Adjusted EBITDA was $151 million vs. $106 million in Q1 2025, and net loss was $105 million, down from $113 million previously. Gross profit for the quarter was $880 million, or 30% of total net revenue. Diluted loss per share was 80 cents, down from 89 cents per share. Adjusted diluted earnings per share was 26 cents vs. 10 cents per share in Q1 2025.
“While the home furnishings category experienced a choppy start to the year, we outperformed the market by a high single-digit spread in the first quarter, based on our estimates,” said Shah. “Our scale enables us to deliver a customer experience that is difficult to replicate, supported by years of investment in our core offering, global logistics network and the technology platform.
“We are particularly encouraged by the pace at which our share gains are accelerating and remain excited about the opportunity ahead.”
During the company’s earnings call, Shah noted Wayfair has continued to build its international business, which encompasses Canada, the United Kingdom and Ireland. Market share in Canada reached its highest non-COVID level last year, he said, with Canadian customers having access to nearly all of the 40 million products in Wayfair’s inventory.
The U.K. and Ireland have access to about 6 million items, he said, with the U.K. also experiencing consistent share gains.
Looking at the home furnishings category today, Shah said home “is still bumping along at the bottom. The category isn’t going off the cliff, but it isn’t great.”

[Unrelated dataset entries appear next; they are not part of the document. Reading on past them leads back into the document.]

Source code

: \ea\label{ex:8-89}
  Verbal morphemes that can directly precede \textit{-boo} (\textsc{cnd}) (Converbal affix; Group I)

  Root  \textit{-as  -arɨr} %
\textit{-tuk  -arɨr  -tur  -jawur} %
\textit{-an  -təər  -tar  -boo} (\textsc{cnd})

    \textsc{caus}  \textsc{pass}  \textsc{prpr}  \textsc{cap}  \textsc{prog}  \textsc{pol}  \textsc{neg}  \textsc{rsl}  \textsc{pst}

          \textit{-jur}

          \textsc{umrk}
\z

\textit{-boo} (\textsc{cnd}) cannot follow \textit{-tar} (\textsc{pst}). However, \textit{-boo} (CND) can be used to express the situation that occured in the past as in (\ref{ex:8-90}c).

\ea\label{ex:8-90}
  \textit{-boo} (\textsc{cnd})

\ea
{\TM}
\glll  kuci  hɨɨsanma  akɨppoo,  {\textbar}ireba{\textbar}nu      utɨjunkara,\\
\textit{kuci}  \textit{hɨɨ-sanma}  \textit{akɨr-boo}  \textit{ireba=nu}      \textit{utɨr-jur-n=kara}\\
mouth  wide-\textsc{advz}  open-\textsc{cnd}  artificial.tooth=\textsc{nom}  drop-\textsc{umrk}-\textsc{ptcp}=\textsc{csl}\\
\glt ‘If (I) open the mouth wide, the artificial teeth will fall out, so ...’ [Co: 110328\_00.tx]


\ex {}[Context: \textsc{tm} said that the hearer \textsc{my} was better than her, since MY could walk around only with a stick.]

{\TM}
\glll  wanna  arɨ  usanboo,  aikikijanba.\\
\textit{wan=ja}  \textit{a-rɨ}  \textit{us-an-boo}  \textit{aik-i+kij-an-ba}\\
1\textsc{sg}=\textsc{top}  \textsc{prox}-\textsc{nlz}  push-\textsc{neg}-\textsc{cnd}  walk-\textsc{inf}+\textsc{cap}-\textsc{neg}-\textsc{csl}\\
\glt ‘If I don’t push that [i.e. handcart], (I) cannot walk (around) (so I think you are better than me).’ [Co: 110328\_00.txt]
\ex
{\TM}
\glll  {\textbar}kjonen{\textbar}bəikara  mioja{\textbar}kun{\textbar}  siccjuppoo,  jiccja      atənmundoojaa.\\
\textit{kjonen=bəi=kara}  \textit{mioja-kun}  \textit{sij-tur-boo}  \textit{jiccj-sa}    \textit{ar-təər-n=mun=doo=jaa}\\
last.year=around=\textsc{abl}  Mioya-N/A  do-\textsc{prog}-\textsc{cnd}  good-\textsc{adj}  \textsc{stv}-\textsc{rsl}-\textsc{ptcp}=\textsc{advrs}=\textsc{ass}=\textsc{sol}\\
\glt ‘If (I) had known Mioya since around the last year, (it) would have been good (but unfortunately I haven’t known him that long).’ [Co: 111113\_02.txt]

He attributed Wayfair’s share gains to its various programs, including Wayfair Verified, Wayfair Rewards and the opening of its stores. The Atlanta location, which recently debuted, “opened stronger than Chicago,” he said.
Noting that the category remains volatile, CFO Kate Gulliver said guidance for Q2 is for mid single-digit year-over-year growth. Gross margin is expected in the range of 29.5% to 30.5% of net revenue and adjusted EBITDA margin between 6% and 7%.